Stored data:
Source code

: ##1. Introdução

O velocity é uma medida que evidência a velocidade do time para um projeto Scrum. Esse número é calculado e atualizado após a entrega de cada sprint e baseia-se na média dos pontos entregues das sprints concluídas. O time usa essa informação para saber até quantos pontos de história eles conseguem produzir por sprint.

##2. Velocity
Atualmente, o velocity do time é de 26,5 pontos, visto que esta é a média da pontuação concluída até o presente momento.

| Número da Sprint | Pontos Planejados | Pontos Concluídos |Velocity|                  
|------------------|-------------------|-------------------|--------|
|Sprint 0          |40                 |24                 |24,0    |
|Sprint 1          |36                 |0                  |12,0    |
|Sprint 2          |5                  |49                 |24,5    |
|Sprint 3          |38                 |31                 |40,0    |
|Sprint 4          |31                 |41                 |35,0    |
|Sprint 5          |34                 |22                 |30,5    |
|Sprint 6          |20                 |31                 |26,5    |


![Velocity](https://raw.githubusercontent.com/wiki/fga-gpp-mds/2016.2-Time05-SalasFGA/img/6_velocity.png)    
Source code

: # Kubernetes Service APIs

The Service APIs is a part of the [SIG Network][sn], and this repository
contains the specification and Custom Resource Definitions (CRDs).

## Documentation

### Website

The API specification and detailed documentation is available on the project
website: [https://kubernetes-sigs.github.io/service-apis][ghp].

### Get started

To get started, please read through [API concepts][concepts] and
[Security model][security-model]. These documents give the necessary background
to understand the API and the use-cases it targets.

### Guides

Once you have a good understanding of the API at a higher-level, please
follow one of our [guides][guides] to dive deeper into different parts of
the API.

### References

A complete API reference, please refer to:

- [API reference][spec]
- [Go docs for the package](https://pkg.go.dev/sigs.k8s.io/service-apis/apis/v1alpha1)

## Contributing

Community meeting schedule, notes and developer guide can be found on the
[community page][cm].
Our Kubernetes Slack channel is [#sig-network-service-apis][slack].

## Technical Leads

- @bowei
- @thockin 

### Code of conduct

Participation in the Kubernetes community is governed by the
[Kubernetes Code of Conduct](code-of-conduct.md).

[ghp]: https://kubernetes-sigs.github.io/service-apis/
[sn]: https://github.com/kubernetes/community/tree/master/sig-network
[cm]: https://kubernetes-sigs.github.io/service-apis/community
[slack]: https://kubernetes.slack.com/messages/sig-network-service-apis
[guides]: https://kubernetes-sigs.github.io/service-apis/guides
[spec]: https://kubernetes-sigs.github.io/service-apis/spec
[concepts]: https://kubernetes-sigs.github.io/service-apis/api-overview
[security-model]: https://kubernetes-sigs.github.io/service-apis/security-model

Work to complete:
How many of the lines above include the string "média"? Only the number should be written.

Finished exercise:
2